━━ Records for this task

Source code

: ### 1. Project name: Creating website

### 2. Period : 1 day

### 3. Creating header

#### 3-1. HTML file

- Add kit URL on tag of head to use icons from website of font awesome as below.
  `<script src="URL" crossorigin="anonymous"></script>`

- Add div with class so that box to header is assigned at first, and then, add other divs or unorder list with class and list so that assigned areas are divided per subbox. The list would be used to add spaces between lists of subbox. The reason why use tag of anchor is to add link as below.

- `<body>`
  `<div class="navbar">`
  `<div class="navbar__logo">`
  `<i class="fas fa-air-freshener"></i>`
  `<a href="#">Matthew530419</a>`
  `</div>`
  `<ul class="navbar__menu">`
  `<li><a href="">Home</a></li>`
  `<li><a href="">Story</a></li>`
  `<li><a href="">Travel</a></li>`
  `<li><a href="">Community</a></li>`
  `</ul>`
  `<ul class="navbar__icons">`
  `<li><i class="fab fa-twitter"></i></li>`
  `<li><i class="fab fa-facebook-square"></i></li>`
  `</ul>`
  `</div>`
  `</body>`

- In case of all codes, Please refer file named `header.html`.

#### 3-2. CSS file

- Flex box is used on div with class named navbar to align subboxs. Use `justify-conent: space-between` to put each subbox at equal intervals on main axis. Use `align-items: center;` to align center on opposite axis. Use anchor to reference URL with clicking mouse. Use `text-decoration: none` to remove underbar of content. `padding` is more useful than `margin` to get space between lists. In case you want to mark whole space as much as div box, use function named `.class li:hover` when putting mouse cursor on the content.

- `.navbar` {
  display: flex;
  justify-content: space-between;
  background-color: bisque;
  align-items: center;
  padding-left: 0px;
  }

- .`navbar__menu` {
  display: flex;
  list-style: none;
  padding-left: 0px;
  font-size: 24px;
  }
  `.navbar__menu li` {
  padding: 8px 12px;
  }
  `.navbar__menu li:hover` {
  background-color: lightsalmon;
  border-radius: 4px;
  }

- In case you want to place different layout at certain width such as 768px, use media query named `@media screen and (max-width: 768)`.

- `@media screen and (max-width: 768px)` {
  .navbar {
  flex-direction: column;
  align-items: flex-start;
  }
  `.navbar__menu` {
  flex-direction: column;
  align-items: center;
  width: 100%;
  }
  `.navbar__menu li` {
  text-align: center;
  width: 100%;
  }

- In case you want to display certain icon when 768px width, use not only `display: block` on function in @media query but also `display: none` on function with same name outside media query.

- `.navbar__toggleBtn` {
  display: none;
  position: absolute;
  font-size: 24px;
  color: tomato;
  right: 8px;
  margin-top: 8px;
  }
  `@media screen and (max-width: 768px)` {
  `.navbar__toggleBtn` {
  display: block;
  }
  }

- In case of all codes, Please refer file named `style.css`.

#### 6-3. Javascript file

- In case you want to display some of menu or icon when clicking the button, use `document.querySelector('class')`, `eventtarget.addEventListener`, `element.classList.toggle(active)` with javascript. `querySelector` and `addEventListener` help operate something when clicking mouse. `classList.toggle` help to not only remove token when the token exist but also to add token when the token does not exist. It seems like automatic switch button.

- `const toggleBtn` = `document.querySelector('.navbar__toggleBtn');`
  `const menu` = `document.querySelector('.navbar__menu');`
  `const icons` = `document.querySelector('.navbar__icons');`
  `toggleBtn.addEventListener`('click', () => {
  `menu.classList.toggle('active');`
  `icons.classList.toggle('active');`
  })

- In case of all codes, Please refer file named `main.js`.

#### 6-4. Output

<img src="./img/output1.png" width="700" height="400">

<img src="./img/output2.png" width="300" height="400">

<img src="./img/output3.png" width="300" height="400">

━━━━

» What is being asked
Of the entries above, tally the lines with "website" in them. Only the total should be given.

» Your response
2